▶ _Provided material_:
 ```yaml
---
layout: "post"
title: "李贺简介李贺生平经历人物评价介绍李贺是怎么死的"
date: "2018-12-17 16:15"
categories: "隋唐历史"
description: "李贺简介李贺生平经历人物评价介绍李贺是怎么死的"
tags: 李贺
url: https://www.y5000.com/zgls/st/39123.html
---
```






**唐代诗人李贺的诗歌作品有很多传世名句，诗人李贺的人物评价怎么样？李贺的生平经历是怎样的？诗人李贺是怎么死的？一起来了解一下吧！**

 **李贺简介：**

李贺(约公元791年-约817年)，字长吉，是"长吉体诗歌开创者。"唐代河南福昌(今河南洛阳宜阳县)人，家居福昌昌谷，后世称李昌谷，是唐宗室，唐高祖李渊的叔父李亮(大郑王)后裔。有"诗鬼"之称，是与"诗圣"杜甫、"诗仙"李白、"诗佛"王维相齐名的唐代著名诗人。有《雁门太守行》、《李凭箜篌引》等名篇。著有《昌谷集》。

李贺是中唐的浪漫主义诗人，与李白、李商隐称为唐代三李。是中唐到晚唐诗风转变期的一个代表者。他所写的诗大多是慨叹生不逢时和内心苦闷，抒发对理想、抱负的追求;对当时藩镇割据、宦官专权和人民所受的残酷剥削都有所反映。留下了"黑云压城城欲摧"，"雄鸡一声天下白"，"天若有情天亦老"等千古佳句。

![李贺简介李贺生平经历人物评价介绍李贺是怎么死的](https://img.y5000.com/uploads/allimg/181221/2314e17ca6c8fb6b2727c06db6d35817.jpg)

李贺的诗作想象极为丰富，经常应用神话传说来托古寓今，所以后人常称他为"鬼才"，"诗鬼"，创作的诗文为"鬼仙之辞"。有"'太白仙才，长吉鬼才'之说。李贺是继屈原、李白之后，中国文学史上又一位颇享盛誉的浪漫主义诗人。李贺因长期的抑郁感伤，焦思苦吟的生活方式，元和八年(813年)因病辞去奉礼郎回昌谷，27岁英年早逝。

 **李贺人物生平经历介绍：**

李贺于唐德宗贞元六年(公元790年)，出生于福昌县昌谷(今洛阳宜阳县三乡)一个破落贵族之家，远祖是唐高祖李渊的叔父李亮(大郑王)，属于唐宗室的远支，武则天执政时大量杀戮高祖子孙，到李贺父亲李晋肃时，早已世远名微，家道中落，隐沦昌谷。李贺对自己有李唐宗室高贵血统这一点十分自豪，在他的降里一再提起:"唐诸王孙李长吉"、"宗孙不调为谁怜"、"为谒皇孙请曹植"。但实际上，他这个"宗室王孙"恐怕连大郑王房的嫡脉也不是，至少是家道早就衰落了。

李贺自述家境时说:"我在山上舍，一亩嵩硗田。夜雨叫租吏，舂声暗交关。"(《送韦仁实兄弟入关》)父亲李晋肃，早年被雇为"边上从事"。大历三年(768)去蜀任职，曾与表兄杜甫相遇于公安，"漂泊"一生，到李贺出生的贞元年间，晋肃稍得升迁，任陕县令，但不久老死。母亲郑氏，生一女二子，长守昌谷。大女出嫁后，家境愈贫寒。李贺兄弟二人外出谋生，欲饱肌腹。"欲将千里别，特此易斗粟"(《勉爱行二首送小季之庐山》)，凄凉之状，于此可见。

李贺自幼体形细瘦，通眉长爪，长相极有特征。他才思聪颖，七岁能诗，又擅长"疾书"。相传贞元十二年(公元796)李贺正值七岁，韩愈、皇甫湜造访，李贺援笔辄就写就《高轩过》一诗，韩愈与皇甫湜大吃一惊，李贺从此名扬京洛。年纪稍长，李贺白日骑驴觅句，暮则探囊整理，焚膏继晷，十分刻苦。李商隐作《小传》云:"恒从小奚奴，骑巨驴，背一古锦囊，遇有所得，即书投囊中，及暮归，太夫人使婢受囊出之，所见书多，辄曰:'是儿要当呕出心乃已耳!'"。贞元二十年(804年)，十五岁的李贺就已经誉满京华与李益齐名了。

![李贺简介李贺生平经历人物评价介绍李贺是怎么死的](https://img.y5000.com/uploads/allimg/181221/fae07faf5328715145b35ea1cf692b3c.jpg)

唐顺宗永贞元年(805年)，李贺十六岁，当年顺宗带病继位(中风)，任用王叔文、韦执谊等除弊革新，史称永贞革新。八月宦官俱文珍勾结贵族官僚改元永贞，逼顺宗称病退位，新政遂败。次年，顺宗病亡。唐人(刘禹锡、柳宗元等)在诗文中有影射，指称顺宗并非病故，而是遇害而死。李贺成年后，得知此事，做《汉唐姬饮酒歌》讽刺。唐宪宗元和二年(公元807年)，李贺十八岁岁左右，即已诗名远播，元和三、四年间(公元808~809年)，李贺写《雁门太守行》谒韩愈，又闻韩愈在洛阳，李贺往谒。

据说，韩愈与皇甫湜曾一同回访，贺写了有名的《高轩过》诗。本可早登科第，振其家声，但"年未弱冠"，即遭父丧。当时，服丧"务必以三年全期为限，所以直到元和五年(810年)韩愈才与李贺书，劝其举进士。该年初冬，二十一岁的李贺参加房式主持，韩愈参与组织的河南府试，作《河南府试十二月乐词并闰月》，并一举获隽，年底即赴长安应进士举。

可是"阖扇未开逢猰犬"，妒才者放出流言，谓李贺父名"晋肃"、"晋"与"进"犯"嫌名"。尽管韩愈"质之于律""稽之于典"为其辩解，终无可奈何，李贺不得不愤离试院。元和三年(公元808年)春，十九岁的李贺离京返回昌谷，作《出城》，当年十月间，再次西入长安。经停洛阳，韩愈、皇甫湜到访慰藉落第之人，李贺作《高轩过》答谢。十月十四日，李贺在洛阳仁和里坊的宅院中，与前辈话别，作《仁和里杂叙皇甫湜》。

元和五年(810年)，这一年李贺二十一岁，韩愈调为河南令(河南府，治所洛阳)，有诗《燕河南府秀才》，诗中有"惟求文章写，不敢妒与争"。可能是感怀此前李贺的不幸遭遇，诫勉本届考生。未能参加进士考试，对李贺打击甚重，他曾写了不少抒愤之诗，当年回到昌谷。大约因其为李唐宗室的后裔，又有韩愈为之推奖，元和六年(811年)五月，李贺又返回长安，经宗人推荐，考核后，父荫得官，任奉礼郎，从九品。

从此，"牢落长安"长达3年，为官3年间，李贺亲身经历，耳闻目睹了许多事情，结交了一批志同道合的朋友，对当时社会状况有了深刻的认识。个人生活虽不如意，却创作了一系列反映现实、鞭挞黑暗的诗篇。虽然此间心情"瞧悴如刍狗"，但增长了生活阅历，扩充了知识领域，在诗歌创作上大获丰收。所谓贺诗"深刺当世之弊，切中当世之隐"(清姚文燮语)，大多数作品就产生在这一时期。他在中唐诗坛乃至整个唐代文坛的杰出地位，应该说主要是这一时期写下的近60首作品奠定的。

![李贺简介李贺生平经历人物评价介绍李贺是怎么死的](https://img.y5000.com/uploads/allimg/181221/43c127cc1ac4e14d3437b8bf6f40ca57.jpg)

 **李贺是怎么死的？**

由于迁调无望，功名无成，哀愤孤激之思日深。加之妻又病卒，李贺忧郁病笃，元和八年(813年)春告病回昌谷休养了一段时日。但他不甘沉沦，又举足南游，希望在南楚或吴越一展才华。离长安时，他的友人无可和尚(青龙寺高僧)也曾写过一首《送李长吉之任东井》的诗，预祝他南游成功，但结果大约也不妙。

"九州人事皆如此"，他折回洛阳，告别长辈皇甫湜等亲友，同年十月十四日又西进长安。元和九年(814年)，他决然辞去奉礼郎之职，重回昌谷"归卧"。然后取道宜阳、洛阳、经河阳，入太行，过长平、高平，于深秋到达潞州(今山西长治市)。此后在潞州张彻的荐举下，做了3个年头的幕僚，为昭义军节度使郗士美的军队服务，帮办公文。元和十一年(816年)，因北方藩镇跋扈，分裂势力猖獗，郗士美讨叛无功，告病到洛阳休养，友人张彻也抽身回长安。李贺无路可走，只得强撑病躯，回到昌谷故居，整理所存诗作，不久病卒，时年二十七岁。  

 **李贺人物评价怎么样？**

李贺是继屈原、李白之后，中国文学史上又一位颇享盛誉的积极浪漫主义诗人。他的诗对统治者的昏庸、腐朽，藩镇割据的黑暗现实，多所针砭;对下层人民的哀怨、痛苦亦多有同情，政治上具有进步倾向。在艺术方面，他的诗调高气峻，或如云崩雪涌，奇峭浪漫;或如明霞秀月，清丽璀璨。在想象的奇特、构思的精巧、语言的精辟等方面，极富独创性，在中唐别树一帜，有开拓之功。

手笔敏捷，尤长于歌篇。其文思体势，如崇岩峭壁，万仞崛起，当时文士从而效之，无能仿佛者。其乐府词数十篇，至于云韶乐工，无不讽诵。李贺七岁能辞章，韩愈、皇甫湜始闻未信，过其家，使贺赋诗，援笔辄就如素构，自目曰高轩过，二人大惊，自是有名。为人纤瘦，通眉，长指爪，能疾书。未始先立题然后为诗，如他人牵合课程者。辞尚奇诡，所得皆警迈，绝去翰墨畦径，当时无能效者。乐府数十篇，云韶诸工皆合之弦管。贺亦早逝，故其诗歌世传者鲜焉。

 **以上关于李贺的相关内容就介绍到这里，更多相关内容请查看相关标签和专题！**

▶ _Your instructions_: From the data, list each line in which the string "李白之后" appears.

▶ _Result_:
李贺的诗作想象极为丰富，经常应用神话传说来托古寓今，所以后人常称他为"鬼才"，"诗鬼"，创作的诗文为"鬼仙之辞"。有"'太白仙才，长吉鬼才'之说。李贺是继屈原、李白之后，中国文学史上又一位颇享盛誉的浪漫主义诗人。李贺因长期的抑郁感伤，焦思苦吟的生活方式，元和八年(813年)因病辞去奉礼郎回昌谷，27岁英年早逝。
李贺是继屈原、李白之后，中国文学史上又一位颇享盛誉的积极浪漫主义诗人。他的诗对统治者的昏庸、腐朽，藩镇割据的黑暗现实，多所针砭;对下层人民的哀怨、痛苦亦多有同情，政治上具有进步倾向。在艺术方面，他的诗调高气峻，或如云崩雪涌，奇峭浪漫;或如明霞秀月，清丽璀璨。在想象的奇特、构思的精巧、语言的精辟等方面，极富独创性，在中唐别树一帜，有开拓之功。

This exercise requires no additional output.